Bank President Nelson, realizing the desperado was dead, wriggled free of the bindings Durand had placed upon him and snatched the dead man’s rifle from the ground. Standing over the fallen killer, he pumped one more round into Durand’s head.

A tale that should have found its way into legend, however, soon faded from memory. Those bloody eleven days led Durand’s own father to say, “The boy seems to have gone insane and started killing men he has known throughout his lifetime.” 

In anguish he cried out, “...God help my boy!”  After the initial story appeared on several newsstands and national magazines such as Time, the citizens of Powell and many others in Wyoming soon pushed the event from their collective consciousness. 

In 1974 a small Hollywood production company, Howco International Pictures, produced a film “loosely” based on the incident titled “The Legend of Earl Durand,” starring Martin Sheen and Slim Pickens.

In this modern Western, Durand is portrayed as a type of misunderstood folk hero battling an oppressive small-town sheriff for his right to freedom. It is said that when the film screened in Powell the patrons walked out in disgust before the final credits ever ran.

Why a young man only 26 years old began killing people he had known since childhood is truly baffling. It has been theorized that the charges and subsequent jail time felt like a death sentence to a man whose life revolved around the outdoors and living in the mountains. Perhaps the thought of spending time behind bars and away from the wilderness he loved drove him over the edge. 
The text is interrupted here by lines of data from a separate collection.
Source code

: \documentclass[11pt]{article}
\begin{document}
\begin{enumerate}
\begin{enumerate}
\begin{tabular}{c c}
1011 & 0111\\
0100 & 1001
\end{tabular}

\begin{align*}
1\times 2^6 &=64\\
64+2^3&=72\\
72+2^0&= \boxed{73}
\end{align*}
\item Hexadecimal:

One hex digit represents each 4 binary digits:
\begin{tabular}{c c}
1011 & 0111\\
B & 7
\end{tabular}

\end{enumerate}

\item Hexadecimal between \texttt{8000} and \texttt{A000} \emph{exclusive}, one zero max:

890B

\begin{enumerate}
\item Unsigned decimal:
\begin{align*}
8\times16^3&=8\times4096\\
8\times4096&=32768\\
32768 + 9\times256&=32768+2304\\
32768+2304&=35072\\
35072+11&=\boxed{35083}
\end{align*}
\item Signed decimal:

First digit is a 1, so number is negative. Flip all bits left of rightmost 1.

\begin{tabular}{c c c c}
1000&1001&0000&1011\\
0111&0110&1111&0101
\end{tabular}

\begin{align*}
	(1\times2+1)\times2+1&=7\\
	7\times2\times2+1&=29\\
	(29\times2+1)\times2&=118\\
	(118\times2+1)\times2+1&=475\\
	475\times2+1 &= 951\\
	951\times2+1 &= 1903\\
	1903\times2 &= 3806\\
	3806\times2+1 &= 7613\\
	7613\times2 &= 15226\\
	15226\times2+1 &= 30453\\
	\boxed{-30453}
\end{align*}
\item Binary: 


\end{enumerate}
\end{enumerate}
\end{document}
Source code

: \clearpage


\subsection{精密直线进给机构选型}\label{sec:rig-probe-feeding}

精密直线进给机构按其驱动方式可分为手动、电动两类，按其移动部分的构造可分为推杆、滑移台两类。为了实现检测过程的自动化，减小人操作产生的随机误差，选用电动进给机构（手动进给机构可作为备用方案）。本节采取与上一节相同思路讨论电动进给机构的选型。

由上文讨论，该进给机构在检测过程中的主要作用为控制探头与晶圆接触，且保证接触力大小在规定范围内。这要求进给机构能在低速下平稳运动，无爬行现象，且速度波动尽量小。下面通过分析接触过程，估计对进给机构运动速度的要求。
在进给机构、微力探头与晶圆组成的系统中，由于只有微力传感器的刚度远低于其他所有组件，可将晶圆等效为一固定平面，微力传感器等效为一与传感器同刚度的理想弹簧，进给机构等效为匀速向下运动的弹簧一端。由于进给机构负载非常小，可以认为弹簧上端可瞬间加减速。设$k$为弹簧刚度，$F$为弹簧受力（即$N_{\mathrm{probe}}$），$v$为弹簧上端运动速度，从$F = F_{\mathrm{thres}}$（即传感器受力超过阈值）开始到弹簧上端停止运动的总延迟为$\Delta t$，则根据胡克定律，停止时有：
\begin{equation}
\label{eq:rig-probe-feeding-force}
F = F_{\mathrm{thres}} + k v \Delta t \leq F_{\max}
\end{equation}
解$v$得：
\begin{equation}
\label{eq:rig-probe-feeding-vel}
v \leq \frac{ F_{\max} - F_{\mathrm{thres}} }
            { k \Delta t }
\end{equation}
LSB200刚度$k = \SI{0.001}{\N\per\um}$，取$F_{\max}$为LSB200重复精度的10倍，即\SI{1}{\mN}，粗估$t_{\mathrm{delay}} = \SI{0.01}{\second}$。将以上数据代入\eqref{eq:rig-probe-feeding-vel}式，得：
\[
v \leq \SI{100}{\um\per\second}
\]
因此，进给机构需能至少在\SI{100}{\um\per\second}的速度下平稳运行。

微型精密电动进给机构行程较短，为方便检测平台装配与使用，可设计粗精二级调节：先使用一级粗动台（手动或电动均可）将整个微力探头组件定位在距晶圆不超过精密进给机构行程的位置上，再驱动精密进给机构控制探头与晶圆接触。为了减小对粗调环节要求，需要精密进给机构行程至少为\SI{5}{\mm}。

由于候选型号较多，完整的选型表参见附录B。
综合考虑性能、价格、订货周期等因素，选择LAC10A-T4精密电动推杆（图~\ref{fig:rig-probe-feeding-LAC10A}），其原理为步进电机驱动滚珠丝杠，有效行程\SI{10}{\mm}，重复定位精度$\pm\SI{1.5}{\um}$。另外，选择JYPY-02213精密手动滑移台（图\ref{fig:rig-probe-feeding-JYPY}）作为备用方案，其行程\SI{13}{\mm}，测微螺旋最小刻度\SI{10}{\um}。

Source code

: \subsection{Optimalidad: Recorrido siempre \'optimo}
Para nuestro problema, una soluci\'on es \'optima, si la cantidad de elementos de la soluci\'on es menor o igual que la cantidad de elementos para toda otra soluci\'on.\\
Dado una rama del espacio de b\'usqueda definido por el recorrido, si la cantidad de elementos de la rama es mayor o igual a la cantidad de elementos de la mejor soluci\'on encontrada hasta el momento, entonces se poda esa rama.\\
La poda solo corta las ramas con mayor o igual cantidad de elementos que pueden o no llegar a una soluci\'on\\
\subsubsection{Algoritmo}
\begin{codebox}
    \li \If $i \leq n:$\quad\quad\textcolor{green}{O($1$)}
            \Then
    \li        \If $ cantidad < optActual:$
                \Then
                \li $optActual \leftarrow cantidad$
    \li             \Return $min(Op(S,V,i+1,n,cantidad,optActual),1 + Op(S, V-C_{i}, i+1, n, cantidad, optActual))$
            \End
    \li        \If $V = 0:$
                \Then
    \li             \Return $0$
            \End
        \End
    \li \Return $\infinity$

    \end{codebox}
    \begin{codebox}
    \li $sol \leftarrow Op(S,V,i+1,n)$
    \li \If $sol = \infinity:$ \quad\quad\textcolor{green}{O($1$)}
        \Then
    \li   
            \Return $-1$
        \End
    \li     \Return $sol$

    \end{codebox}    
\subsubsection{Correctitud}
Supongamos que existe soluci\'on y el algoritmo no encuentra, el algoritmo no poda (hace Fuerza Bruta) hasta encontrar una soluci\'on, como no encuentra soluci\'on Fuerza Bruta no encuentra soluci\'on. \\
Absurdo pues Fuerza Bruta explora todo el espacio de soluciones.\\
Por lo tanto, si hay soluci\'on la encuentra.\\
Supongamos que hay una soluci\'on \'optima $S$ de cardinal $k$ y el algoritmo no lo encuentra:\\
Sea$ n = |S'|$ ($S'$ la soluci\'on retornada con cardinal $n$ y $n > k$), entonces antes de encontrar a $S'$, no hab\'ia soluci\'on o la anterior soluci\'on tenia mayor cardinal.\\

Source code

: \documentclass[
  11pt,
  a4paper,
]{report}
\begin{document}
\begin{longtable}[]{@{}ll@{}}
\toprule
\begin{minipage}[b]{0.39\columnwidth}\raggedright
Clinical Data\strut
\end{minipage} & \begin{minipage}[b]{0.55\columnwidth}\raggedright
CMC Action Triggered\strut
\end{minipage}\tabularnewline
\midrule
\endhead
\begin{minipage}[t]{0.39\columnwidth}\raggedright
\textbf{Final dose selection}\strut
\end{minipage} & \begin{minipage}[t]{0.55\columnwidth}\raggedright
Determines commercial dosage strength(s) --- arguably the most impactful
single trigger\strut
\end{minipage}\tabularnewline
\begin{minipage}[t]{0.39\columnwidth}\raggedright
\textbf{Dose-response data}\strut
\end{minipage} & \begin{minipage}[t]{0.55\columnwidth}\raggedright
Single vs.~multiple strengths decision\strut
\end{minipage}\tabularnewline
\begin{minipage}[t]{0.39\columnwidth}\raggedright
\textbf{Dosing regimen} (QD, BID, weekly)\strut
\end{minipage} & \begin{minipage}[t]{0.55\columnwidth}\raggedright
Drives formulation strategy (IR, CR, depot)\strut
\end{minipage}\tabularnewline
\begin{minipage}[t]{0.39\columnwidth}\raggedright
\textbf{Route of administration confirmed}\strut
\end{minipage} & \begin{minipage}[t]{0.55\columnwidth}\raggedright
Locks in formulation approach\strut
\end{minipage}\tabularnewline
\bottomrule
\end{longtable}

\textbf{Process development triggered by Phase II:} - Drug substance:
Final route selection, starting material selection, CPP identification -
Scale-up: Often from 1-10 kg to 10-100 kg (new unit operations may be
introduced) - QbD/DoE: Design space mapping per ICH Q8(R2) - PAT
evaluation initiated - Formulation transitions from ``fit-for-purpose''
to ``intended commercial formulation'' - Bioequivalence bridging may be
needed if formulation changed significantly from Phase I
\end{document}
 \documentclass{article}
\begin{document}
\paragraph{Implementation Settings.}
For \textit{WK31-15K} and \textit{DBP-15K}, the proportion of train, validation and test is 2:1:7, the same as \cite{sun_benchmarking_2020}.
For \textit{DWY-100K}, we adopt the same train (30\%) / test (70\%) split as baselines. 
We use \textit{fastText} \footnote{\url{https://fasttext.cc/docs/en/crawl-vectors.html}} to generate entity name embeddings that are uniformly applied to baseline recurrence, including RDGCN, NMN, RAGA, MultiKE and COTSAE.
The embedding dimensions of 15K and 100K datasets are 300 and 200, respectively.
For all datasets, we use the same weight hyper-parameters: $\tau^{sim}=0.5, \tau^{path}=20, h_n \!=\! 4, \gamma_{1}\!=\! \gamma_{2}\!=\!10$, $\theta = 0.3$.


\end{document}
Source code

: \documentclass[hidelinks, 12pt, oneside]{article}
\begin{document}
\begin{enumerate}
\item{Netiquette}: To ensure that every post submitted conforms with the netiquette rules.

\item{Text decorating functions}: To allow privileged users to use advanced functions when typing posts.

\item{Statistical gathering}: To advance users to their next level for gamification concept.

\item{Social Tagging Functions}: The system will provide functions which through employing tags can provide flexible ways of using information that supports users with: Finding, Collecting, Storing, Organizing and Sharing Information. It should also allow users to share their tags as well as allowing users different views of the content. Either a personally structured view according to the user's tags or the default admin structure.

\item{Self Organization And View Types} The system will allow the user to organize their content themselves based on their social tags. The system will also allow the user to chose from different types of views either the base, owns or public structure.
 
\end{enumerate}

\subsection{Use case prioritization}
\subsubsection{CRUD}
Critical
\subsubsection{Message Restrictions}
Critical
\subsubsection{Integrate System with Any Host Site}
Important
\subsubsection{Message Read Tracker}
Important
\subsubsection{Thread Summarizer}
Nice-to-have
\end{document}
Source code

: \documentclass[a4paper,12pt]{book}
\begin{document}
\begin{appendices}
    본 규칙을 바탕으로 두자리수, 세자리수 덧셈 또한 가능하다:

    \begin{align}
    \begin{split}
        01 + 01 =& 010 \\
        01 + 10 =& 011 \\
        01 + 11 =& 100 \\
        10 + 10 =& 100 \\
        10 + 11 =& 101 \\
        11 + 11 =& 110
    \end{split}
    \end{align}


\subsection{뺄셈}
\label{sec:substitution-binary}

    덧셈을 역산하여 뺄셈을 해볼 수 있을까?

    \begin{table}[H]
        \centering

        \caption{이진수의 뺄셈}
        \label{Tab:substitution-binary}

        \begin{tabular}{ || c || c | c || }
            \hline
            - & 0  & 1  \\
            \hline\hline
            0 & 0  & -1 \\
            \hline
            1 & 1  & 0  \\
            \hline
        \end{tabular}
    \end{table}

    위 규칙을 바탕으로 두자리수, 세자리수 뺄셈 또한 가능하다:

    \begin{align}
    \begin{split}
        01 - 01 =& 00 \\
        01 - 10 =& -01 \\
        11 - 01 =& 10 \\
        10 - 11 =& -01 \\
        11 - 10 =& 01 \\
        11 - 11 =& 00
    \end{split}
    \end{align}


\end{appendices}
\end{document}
It has also been theorized by some of Earl’s relatives that he suffered from claustrophobia. His inability to handle the enclosure of his jail cell and the prospect of years in prison may have led to his initial jailbreak.

Ultimately, the truth for Durand’s bizarre homicidal rampage will never be known. But what seems true is that Durand was a man out of place, a soul born in the wrong century. He would have been more at home with the mountain men of a bygone era, hunting grizzlies and trapping for a living.

Instead, he was born in a period that had long since shed its Old West roots and grown a new Twentieth Century skin. He appeared to be in conflict with everything around him and felt his only alternative was to lash out in a fit of violence.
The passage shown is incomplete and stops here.